Most days we blend in, and I have a good attitude. Most days I’m so proud of my son’s accomplishments and all the goodness in the world that I have found through his challenges. Most days, I’m rejoicing over a word said, not discouraged over what’s unsaid. Some days I cry. Some days I don’t think it’s fair. Some days I’m so mad that my face hurts from trying not to burst into the Hulk over some mindless statement that threatens my sanity. It’s not you, it’s me.
I spend a lot of my life pretending it’s not harder to have a special needs child, or trying to believe that God has equipped me with some unnatural ability to handle it emotionally and physically. Maybe it isn’t harder, maybe I am equipped with more patience, less need for sleep, more endurance, less need to get away, more grace, less intolerance. I don’t really know what everyone else is going through. In fact I’m so consumed with being educated about the circumstances that affect my family that I find I’m quite ignorant of what else is going on in the world.

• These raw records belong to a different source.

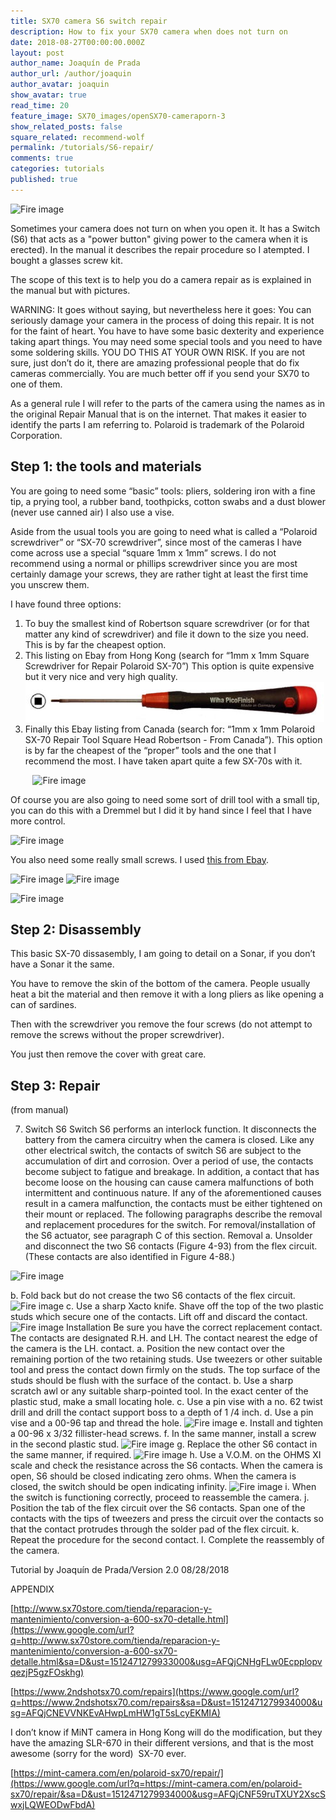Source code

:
 ```yaml
---
title: SX70 camera S6 switch repair
description: How to fix your SX70 camera when does not turn on
date: 2018-08-27T00:00:00.000Z
layout: post
author_name: Joaquín de Prada
author_url: /author/joaquin
author_avatar: joaquin
show_avatar: true
read_time: 20
feature_image: SX70_images/openSX70-cameraporn-3
show_related_posts: false
square_related: recommend-wolf
permalink: /tutorials/S6-repair/
comments: true
categories: tutorials
published: true
---
```


<!-- # SX-70 S6 switch repair -->

![Fire image]({{site.url}}/{{site.baseurl}}img/tutorials/S6-repair-tutorial-1.jpg)

Sometimes your camera does not turn on when you open it. It has a Switch (S6) that acts as a "power button" giving power to the camera when it is erected). In the manual it describes the repair procedure so I atempted. I bought a glasses screw kit.

The scope of this text is to help you do a camera repair as is explained in the manual but with pictures. 


WARNING: It goes without saying, but nevertheless here it goes: You can
seriously damage your camera in the process of doing this repair.
It is not for the faint of heart. You have to have some basic dexterity
and experience taking apart things. You may need some special tools and
you need to have some soldering skills. YOU DO THIS AT YOUR OWN RISK. If
you are not sure, just don’t do it, there are amazing professional people that do fix cameras commercially. You are much better off if you send your SX70 to one of them.

As a general rule I will refer to the parts of the camera using the
names as in the original Repair Manual that is on the internet. That
makes it easier to identify the parts I am referring to. Polaroid is
trademark of the Polaroid Corporation.

## Step 1: the tools and materials

You are going to need some “basic” tools: pliers, soldering iron with a
fine tip, a prying tool, a rubber band, toothpicks, cotton swabs and a
dust blower (never use canned air) I also use a vise.

Aside from the usual tools you are going to need what is called a
“Polaroid screwdriver” or “SX-70 screwdriver”, since most of the cameras
I have come across use a special “square 1mm x 1mm” screws. I do not
recommend using a normal or phillips screwdriver since you are most
certainly damage your screws, they are rather tight at least the first
time you unscrew them.



I have found three options:

1.  To buy the smallest kind of Robertson square screwdriver (or for
    that matter any kind of screwdriver) and file it down to the size
    you need. This is by far the cheapest option.
2.  This listing on Ebay from Hong Kong (search for “1mm x 1mm Square
    Screwdriver for Repair Polaroid SX-70”) This option is quite
    expensive but it very nice and very high
    quality.![](img/tutorials/image31.png)
3.  Finally this Ebay listing from Canada (search for: “1mm x 1mm
    Polaroid SX-70 Repair Tool Square Head Robertson - From Canada”).
    This option is by far the cheapest of the “proper” tools and the one
    that I recommend the most. I have taken apart quite a few SX-70s
    with it.

                ![Fire image]({{site.url}}/{{site.baseurl}}img/tutorials/image20.png)

Of course you are also going to need some sort of drill tool with a small tip, you can do this with a Dremmel but I did it by hand since I feel that I have more control.

![Fire image]({{site.url}}/{{site.baseurl}}img/tutorials/S6-repair-tutorial-5.jpg)

You also need some really small screws. I used [this from Ebay](https://l.facebook.com/l.php?u=http%3A%2F%2Fcgi.ebay.es%2Fws%2FeBayISAPI.dll%3FViewItemVersion%26item%3D222423176544%26view%3Dall%26tid%3D1921778426012&h=AT0JUdO4hgaa_HhrTpdJqCoyRK8zIdIAD3hDID5BEH5cAbMh0EkFKId_iyNm-9B0WRISbILriyHZAOM0we9WuvI_HjwPpQryRkqMoSnRMFV_lxftXV2Lm_nvDvOgSz39vzaOcFhd4Kxb9SO1u9IfoqWYifS2AleS935CG9Hca5WcG2ofBQ-FKyui6YyKt1D_JBYepDKbcpEktqQdE93YIz5wkI7j7y4Hbhv7OKDzQpNLAufh1VzixRzDxf_-DAdq3mGCoSVAmlKbuydXHMWAEizqT9ds7KtgrrLML8rdSCagIvt6maISvw1z8sMqwt1lMYyctOMfRmgC83o0pzN-FbsMdtv9).

![Fire image]({{site.url}}/{{site.baseurl}}img/tutorials/S6-repair-tutorial-3.jpg)
![Fire image]({{site.url}}/{{site.baseurl}}img/tutorials/S6-repair-tutorial-2.jpg)

![Fire image]({{site.url}}/{{site.baseurl}}img/tutorials/image10.png)


## Step 2: Disassembly

This basic SX-70 dissasembly, I am going to detail on a Sonar, if you
don’t have a Sonar it the same.

You have to remove the skin of the bottom of the camera. People usually heat a bit the material and then remove it with a long pliers as like opening a can of sardines.

Then with the screwdriver you remove the four screws (do not attempt to remove the screws without the proper screwdriver).

You just then remove the cover with great care.

## Step 3: Repair

(from manual)

7. Switch S6
Switch S6 performs an interlock function. It disconnects the battery from the camera circuitry when the camera is closed. Like any other electrical switch, the contacts of switch S6 are subject to the accumulation of dirt and corrosion. Over a period of use, the contacts become subject to fatigue and breakage.  In addition, a contact that has become loose on the housing can cause camera malfunctions of both intermittent and continuous nature.  If any of the aforementioned causes result in a camera malfunction, the contacts must be either tightened on their mount or replaced. The following paragraphs describe the removal and replacement procedures for the switch.  For removal/installation of the S6 actuator, see paragraph C of this section.
Removal
a. Unsolder and disconnect the two S6 contacts (Figure 4-93) from the flex circuit. (These contacts are also identified in Figure 4-88.)

![Fire image]({{site.url}}/{{site.baseurl}}img/tutorials/S6-repair-tutorial-4.jpg)

b. Fold back but do not crease the two S6 contacts of the flex circuit.
![Fire image]({{site.url}}/{{site.baseurl}}img/tutorials/S6-repair-tutorial-7.jpg)
c. Use a sharp Xacto knife. Shave off the top of the two plastic studs which secure one of the contacts. Lift off and discard the contact.
![Fire image]({{site.url}}/{{site.baseurl}}img/tutorials/S6-repair-tutorial-8.jpg)
Installation
Be sure you have the correct replacement contact. The contacts are designated R.H. and LH. The contact nearest the edge of the camera is the LH. contact.
a. Position the new contact over the remaining portion of the two retaining studs. Use tweezers or other suitable tool and press the contact down firmly on the studs. The top surface of the studs should be flush with the surface of the contact.
b. Use a sharp scratch awl or any suitable sharp-pointed tool. In the exact center of the plastic stud, make a small locating hole.
c. Use a pin vise with a no. 62 twist drill and drill the contact support boss to a depth of 1 /4 inch.
d. Use a pin vise and a 00-96 tap and thread the hole.
![Fire image]({{site.url}}/{{site.baseurl}}img/tutorials/S6-repair-tutorial-6.jpg)
e. Install and tighten a 00-96 x 3/32 fillister-head screws.
f. In the same manner, install a screw in the second plastic stud.
![Fire image]({{site.url}}/{{site.baseurl}}img/tutorials/S6-repair-tutorial-8.jpg)
g. Replace the other S6 contact in the same manner, if required.
![Fire image]({{site.url}}/{{site.baseurl}}img/tutorials/S6-repair-tutorial-11.jpg)
h. Use a V.O.M. on the OHMS XI scale and check the resistance across the S6 contacts. When the camera is open, S6 should be closed indicating zero ohms. When the camera is closed, the switch should be open indicating infinity.
![Fire image]({{site.url}}/{{site.baseurl}}img/tutorials/S6-repair-tutorial-12.jpg)
i. When the switch is functioning correctly, proceed to reassemble the camera.
j. Position the tab of the flex circuit over the S6 contacts. Span one of the contacts with the tips of tweezers and press the circuit over the contacts so that the contact protrudes through the solder pad of the flex circuit.
k. Repeat the procedure for the second contact.
l. Complete the reassembly of the camera.

Tutorial by Joaquín de Prada/Version 2.0 08/28/2018

APPENDIX

[http://www.sx70store.com/tienda/reparacion-y-mantenimiento/conversion-a-600-sx70-detalle.html](https://www.google.com/url?q=http://www.sx70store.com/tienda/reparacion-y-mantenimiento/conversion-a-600-sx70-detalle.html&sa=D&ust=1512471279933000&usg=AFQjCNHgFLw0EcpplopvqezjP5gzFOskhg)

[https://www.2ndshotsx70.com/repairs](https://www.google.com/url?q=https://www.2ndshotsx70.com/repairs&sa=D&ust=1512471279934000&usg=AFQjCNEVVNKEvAHwpLmHW1gT5sLcyEKMIA)

I don’t know if MiNT camera in Hong Kong will do the modification, but
they have the amazing SLR-670 in their different versions, and that is
the most awesome (sorry for the word)  SX-70 ever.

[https://mint-camera.com/en/polaroid-sx70/repair/](https://www.google.com/url?q=https://mint-camera.com/en/polaroid-sx70/repair/&sa=D&ust=1512471279934000&usg=AFQjCNF59ruTXUY2XscSwxjLQWEODwFbdA)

In the end, it’s not pity or understanding that I want. It’s not the perfectly phrased comment at the playground. I want my son to be well. I want to handle his challenges flawlessly and without frustration. I want it to be easier. I want to be a better mother. I want to slide down rainbows and play in open fields of daffodils.
The bottom line is, you don’t have to learn how to talk to me. Sometimes I’m grateful for the ignorant statement that let’s me come home and blow my lid, because finally I have an acceptable reason to feel hurt. So if it’s the lady at the bouncy house who gets to be the “bad guy” for yelling “YOU NEED TO BE A BETTER LISTENER” to my son who can’t understand her, and I get to completely lose it, then so be it. Really, it’s not you, it’s me!